Exercise objective:
Pictures should be left out while the data beneath this task is written out word for word.
━━━
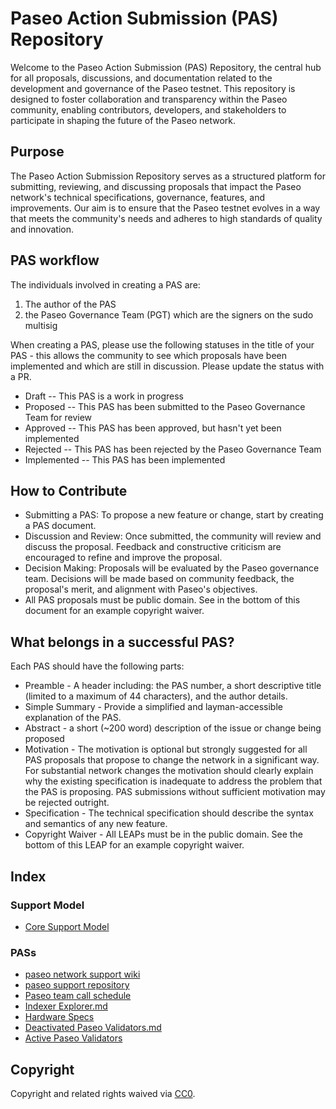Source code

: # Paseo Action Submission (PAS) Repository
Welcome to the Paseo Action Submission (PAS) Repository, the central hub for all proposals, discussions, and documentation related to the development and governance of the Paseo testnet. This repository is designed to foster collaboration and transparency within the Paseo community, enabling contributors, developers, and stakeholders to participate in shaping the future of the Paseo network.

## Purpose
The Paseo Action Submission Repository serves as a structured platform for submitting, reviewing, and discussing proposals that impact the Paseo network's technical specifications, governance, features, and improvements. Our aim is to ensure that the Paseo testnet evolves in a way that meets the community's needs and adheres to high standards of quality and innovation.

## PAS workflow
The individuals involved in creating a PAS are:
1. The author of the PAS
2. the Paseo Governance Team (PGT) which are the signers on the sudo multisig

When creating a PAS, please use the following statuses in the title of your PAS - this allows the community to see which proposals have been implemented and which are still in discussion. Please update the status with a PR. 
* Draft -- This PAS is a work in progress
* Proposed -- This PAS has been submitted to the Paseo Governance Team for review
* Approved -- This PAS has been approved, but hasn't yet been implemented
* Rejected -- This PAS has been rejected by the Paseo Governance Team
* Implemented -- This PAS has been implemented

## How to Contribute
- Submitting a PAS: To propose a new feature or change, start by creating a PAS document.
- Discussion and Review: Once submitted, the community will review and discuss the proposal. Feedback and constructive criticism are encouraged to refine and improve the proposal.
- Decision Making: Proposals will be evaluated by the Paseo governance team. Decisions will be made based on community feedback, the proposal's merit, and alignment with Paseo's objectives.
- All PAS proposals must be public domain. See in the bottom of this document for an example copyright waiver. 

## What belongs in a successful PAS?
Each PAS should have the following parts:
* Preamble - A header including: the PAS number, a short descriptive title (limited to a maximum of 44 characters), and the author details.
* Simple Summary - Provide a simplified and layman-accessible explanation of the PAS.
* Abstract - a short (~200 word) description of the issue or change being proposed
* Motivation - The motivation is optional but strongly suggested for all PAS proposals that propose to change the network in a significant way. For substantial network changes the motivation should clearly explain why the existing specification is inadequate to address the problem that the PAS is proposing. PAS submissions without sufficient motivation may be rejected outright.
* Specification - The technical specification should describe the syntax and semantics of any new feature.
* Copyright Waiver - All LEAPs must be in the public domain. See the bottom of this LEAP for an example copyright waiver.


## Index

### Support Model
- [Core Support Model](https://github.com/paseo-network/paseo-action-submission/blob/main/pas/core-support-model.md)
  
### PASs
- [paseo network support wiki](https://github.com/paseo-network/paseo-action-submission/blob/main/pas/paseo-network-support-wiki.md)
- [paseo support repository](https://github.com/paseo-network/paseo-action-submission/blob/main/pas/paseo-support-repository.md)
- [Paseo team call schedule](https://github.com/paseo-network/paseo-action-submission/blob/main/pas/team-call-schedule.md)
- [Indexer Explorer.md](https://github.com/paseo-network/paseo-action-submission/blob/main/pas/indexer-explorer.md)
- [Hardware Specs](https://github.com/paseo-network/paseo-action-submission/blob/main/pas/Hardware_specs.md)
- [Deactivated Paseo Validators.md](https://github.com/paseo-network/paseo-action-submission/blob/main/pas/Deactivated_Paseo_Validators.md)
- [Active Paseo Validators](https://github.com/paseo-network/paseo-action-submission/blob/main/pas/Active_Paseo_Validators.md)

## Copyright
Copyright and related rights waived via [CC0](https://creativecommons.org/publicdomain/zero/1.0/).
━━━
Task response:
Source code

: # Paseo Action Submission (PAS) Repository
Welcome to the Paseo Action Submission (PAS) Repository, the central hub for all proposals, discussions, and documentation related to the development and governance of the Paseo testnet. This repository is designed to foster collaboration and transparency within the Paseo community, enabling contributors, developers, and stakeholders to participate in shaping the future of the Paseo network.

## Purpose
The Paseo Action Submission Repository serves as a structured platform for submitting, reviewing, and discussing proposals that impact the Paseo network's technical specifications, governance, features, and improvements. Our aim is to ensure that the Paseo testnet evolves in a way that meets the community's needs and adheres to high standards of quality and innovation.

## PAS workflow
The individuals involved in creating a PAS are:
1. The author of the PAS
2. the Paseo Governance Team (PGT) which are the signers on the sudo multisig

When creating a PAS, please use the following statuses in the title of your PAS - this allows the community to see which proposals have been implemented and which are still in discussion. Please update the status with a PR. 
* Draft -- This PAS is a work in progress
* Proposed -- This PAS has been submitted to the Paseo Governance Team for review
* Approved -- This PAS has been approved, but hasn't yet been implemented
* Rejected -- This PAS has been rejected by the Paseo Governance Team
* Implemented -- This PAS has been implemented

## How to Contribute
- Submitting a PAS: To propose a new feature or change, start by creating a PAS document.
- Discussion and Review: Once submitted, the community will review and discuss the proposal. Feedback and constructive criticism are encouraged to refine and improve the proposal.
- Decision Making: Proposals will be evaluated by the Paseo governance team. Decisions will be made based on community feedback, the proposal's merit, and alignment with Paseo's objectives.
- All PAS proposals must be public domain. See in the bottom of this document for an example copyright waiver. 

## What belongs in a successful PAS?
Each PAS should have the following parts:
* Preamble - A header including: the PAS number, a short descriptive title (limited to a maximum of 44 characters), and the author details.
* Simple Summary - Provide a simplified and layman-accessible explanation of the PAS.
* Abstract - a short (~200 word) description of the issue or change being proposed
* Motivation - The motivation is optional but strongly suggested for all PAS proposals that propose to change the network in a significant way. For substantial network changes the motivation should clearly explain why the existing specification is inadequate to address the problem that the PAS is proposing. PAS submissions without sufficient motivation may be rejected outright.
* Specification - The technical specification should describe the syntax and semantics of any new feature.
* Copyright Waiver - All LEAPs must be in the public domain. See the bottom of this LEAP for an example copyright waiver.


## Index

### Support Model
- [Core Support Model](https://github.com/paseo-network/paseo-action-submission/blob/main/pas/core-support-model.md)
  
### PASs
- [paseo network support wiki](https://github.com/paseo-network/paseo-action-submission/blob/main/pas/paseo-network-support-wiki.md)
- [paseo support repository](https://github.com/paseo-network/paseo-action-submission/blob/main/pas/paseo-support-repository.md)
- [Paseo team call schedule](https://github.com/paseo-network/paseo-action-submission/blob/main/pas/team-call-schedule.md)
- [Indexer Explorer.md](https://github.com/paseo-network/paseo-action-submission/blob/main/pas/indexer-explorer.md)
- [Hardware Specs](https://github.com/paseo-network/paseo-action-submission/blob/main/pas/Hardware_specs.md)
- [Deactivated Paseo Validators.md](https://github.com/paseo-network/paseo-action-submission/blob/main/pas/Deactivated_Paseo_Validators.md)
- [Active Paseo Validators](https://github.com/paseo-network/paseo-action-submission/blob/main/pas/Active_Paseo_Validators.md)

## Copyright
Copyright and related rights waived via [CC0](https://creativecommons.org/publicdomain/zero/1.0/).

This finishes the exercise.